Mario Batali has settled lawsuits filed by two separate women who claimed the celebrity chef sexually assaulted them in Boston.

Lawyers for Natali Tene and Alexandra Brown confirmed the settlements on Tuesday, announcing in a statement that “the matters have been resolved to the satisfaction of all parties”. The lawyers declined to comment further, citing confidentiality concerns.

Ms Tene’s allegations were at the heart of the criminal case prosecutors pursued against Mr Batali that ended with his acquittal on charges of indecent assault and battery in May. Ms Tene claimed that Mr Batali forcibly kissed and groped her in a Boston bar in 2017, but the judge in the case ruled that while Mr Batali “did not cover himself in glory on the night in question”, he was concerned about Ms Tene’s credibility.

Ms Tene was far from the only person to accuse Mr Batali of inappropriete behaviour at the height of the Me Too movement. In the winter of 2017, nine women — a number of whom worked for Mr Batali — came forward to accuse the chef of sexual misconduct including groping and harrassment.

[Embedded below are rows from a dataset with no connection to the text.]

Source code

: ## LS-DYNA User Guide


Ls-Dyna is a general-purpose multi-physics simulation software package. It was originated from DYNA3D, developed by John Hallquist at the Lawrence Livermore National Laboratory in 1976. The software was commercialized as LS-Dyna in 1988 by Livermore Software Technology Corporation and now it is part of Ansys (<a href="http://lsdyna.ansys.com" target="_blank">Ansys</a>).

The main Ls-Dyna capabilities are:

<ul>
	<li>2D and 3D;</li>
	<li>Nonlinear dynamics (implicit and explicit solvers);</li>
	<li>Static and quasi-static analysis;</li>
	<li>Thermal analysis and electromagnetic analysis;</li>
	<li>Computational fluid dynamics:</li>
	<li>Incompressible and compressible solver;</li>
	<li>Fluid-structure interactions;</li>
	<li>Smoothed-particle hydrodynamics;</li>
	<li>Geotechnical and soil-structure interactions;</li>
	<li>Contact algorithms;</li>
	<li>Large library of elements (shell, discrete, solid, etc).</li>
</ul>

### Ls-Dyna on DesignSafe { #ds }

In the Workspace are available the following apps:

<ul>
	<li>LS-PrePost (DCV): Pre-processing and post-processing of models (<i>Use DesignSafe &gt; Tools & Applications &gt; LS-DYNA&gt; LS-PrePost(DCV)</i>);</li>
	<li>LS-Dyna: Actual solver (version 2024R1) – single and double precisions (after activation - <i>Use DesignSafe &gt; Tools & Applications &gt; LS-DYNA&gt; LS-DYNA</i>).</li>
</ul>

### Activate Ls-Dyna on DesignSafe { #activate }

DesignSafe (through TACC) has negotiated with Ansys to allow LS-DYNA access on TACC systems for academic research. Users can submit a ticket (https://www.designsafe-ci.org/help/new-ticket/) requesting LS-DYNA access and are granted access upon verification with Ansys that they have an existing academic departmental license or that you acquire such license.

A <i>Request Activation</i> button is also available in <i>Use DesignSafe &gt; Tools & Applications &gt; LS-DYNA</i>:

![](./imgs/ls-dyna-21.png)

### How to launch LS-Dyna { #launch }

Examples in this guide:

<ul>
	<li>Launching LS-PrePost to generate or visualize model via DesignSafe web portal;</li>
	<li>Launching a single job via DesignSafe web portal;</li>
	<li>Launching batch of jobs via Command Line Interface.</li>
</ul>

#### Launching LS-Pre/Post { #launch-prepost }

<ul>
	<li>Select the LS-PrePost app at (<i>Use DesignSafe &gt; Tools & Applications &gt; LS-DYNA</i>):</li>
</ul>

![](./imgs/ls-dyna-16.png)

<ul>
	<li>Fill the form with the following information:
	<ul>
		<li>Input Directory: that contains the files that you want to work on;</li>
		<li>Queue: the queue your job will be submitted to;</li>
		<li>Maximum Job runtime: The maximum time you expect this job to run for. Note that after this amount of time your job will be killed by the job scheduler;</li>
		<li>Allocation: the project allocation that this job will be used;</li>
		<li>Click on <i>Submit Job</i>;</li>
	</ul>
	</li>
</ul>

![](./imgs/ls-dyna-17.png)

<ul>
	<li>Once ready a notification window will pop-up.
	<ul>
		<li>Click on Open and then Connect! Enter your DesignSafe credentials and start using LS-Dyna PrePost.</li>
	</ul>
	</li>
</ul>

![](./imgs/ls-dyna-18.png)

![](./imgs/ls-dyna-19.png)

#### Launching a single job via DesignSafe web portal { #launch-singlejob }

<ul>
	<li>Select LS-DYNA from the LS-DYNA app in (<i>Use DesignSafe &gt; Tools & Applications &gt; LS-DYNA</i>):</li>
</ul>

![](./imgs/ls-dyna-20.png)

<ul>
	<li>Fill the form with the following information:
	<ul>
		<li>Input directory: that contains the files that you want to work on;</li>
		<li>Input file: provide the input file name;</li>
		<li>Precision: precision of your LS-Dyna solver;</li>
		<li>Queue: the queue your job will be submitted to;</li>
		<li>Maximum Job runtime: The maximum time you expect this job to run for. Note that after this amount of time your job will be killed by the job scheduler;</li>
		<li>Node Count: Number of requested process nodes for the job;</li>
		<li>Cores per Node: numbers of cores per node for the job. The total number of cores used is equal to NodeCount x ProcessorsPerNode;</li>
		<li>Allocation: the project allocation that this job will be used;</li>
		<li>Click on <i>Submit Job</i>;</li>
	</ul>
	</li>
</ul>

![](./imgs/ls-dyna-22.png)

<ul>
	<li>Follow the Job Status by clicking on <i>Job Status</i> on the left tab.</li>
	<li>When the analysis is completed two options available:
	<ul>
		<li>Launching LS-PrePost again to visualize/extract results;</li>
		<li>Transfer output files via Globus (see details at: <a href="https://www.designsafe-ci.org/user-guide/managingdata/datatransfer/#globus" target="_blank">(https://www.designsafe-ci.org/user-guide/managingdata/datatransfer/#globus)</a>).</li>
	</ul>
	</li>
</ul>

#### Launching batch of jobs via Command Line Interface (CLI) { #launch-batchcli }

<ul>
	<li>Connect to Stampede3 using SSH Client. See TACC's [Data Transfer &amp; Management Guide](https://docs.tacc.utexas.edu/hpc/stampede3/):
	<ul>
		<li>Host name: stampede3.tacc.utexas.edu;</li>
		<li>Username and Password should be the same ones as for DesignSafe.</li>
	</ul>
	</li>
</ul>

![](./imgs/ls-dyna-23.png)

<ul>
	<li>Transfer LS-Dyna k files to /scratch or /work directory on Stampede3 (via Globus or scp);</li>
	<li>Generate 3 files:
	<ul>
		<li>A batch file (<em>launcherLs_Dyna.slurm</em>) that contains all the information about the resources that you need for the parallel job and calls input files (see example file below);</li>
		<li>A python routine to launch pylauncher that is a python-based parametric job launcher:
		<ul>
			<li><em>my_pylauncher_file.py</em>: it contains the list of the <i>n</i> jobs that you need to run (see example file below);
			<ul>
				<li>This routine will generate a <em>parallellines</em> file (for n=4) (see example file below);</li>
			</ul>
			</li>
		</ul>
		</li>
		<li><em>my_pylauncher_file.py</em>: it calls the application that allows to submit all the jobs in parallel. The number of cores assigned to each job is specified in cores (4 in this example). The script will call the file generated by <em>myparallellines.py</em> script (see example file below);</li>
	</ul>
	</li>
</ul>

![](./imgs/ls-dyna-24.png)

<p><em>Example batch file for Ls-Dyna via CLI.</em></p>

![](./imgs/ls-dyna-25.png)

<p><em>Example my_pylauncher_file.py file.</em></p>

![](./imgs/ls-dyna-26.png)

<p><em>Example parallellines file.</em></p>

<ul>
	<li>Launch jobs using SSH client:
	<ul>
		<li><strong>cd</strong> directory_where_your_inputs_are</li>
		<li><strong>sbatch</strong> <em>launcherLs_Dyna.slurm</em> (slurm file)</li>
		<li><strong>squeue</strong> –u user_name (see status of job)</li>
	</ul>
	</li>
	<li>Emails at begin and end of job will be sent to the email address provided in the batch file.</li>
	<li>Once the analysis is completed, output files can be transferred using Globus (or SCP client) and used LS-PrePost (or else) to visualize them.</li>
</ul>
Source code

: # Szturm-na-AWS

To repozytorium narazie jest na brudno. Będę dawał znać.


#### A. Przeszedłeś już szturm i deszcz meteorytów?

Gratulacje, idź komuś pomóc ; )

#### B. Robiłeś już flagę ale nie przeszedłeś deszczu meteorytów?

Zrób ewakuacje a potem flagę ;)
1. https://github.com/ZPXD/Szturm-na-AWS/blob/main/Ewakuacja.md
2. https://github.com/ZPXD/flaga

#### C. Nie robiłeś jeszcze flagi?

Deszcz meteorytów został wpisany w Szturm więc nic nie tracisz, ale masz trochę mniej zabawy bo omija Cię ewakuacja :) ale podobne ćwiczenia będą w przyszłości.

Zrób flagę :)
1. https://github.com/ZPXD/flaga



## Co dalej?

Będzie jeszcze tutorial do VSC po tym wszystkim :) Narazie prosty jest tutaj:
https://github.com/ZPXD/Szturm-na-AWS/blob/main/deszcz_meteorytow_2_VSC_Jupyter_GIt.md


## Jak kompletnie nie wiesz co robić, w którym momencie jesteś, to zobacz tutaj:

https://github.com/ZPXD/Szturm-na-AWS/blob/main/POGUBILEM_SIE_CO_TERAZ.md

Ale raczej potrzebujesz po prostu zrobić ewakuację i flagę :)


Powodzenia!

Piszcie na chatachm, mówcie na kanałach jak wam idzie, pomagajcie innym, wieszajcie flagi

In May of 2018, the CBS television programme 60 Minutes reported new allegations against Mr Batali as various muncipalities opened criminal investigations into his behaviour. Mr Batali stepped away from his restaurant empire following the allegations, left his ABC cooking show The Chow and apologised for his conduct.

“I have made many mistakes and I am so very sorry that I have disappointed my friends, my family, my fans and my team,” Mr Batali wrote in an email newsletter after the first allegations were publicised. “My behavior was wrong and there are no excuses. I take full responsibility.”

It was a swift fall from grace for a longtime television star who got his break in entertainment with the Food Network programme Molto Mario that launched in the mid-1990s.

“Any admiration I have expressed in the past for Mario Batali and Ken Friedman [another restaurateur who faced misconduct allegations], whatever I might feel about them, however much I admired and respected them, is, in light of these charges, irrelevant,” fellow chef and television personality Anthony Bourdain wrote in an essay in light of the allegations in December 2017.

The allegations against Mr Batali came as part of a much broader reckoning in the restaurant industry and society as a whole about the prevelance of sexual misconduct and male behaviour in light of reporting about the conduct of disgraced former film producer Harvey Weinstein.